MANAGEMENT PRESENTATION OF LIQUIDS EXPANSION PROJECTS
Enbridge Partners will present and review the liquids expansion
projects in an Internet presentation, commencing at 9:30 a.m. Eastern
Time on December 7, 2012. Interested parties may watch the live
webcast at the link provided below. A replay will be available
shortly afterward. Presentation slides will also be available at the
EEP Events and Presentations: www.enbridgepartners.com/
Alternative Webcast link:
The audio portion of the presentation will be accessible by telephone
at (866) 700-6067 (Passcode: 27371741) and can be replayed until
March 8, 2012 by calling (888) 286-8010 (Passcode: 25912644). An
audio replay will also be available from either of the website
About Enbridge Energy Partners, L.P.
Enbridge Energy Partners, L.P. (www.enbridgepartners.com) owns and
operates a diversified portfolio of crude oil and natural gas
transportation systems in the United States. Its principal crude oil
system is the largest transporter of growing oil production from
western Canada. The system's deliveries to refining centers and
connected carriers in the United States account for approximately 13
percent of total U.S. oil imports; while deliveries to Ontario,
Canada satisfy approximately 70 percent of refinery demand in that
region. The Partnership's natural gas gathering, treating, processing
and transmission assets, which are principally located onshore in the
active U.S. Mid-Continent and Gulf Coast area, deliver approximately
2.5 billion cubic feet of natural gas daily.
Enbridge Energy Management, L.L.C. (www.enbridgemanagement.com)
manages the business and affairs of the Partnership and its sole
asset is an approximate 13 percent interest in the Partnership.
Enbridge Energy Company, Inc., an indirect wholly owned subsidiary of
Enbridge Inc. of Calgary, Alberta, (NYSE:ENB) (TSX:ENB)

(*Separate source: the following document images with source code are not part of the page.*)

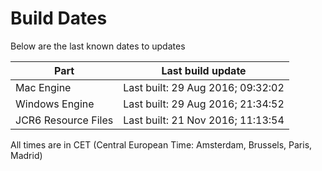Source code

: # Build Dates

Below are the last known dates to updates

Part | Last build update
-----|-----
Mac Engine | Last built: 29 Aug 2016; 09:32:02
Windows Engine | Last built: 29 Aug 2016; 21:34:52
JCR6 Resource Files | Last built: 21 Nov 2016; 11:13:54
All times are in CET (Central European Time: Amsterdam, Brussels, Paris, Madrid)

(www.enbridge.com) is the general partner and holds an approximate 22
percent interest in the Partnership.
This news release includes forward-looking statements and
projections, which are statements that do not relate strictly to
historical or current facts. These statements frequently use the
following words, variations thereon or comparable terminology:
"anticipate," "believe," "continue," "could," "estimate," "expect,"
"forecast," "intend," "may," "plan," "position," "projection,"
"should," "strategy," "will" and similar words. Although we believe
that such forward looking statements are reasonable based on
currently available information, such statements involve risks,
uncertainties and assumptions and are not guarantees of performance.
Future actions, conditions or events and future results of operations
may differ materially from those expressed in these forward-looking
statements. Many of the factors that will determine these results are
beyond Enbridge Partners' ability to control or predict. Specific
factors that could cause actual results to differ from those in the
forward-looking statements include: (1) changes in the demand for or
the supply of, forecast data for, and price trends related to crude
oil, liquid petroleum, natural gas and NGLs, including the rate of
development of the Alberta Oil Sands; (2) Enbridge Partners' ability
to successfully complete and finance expansion projects; (3) the
effects of competition, in particular, by other pipeline systems; (4)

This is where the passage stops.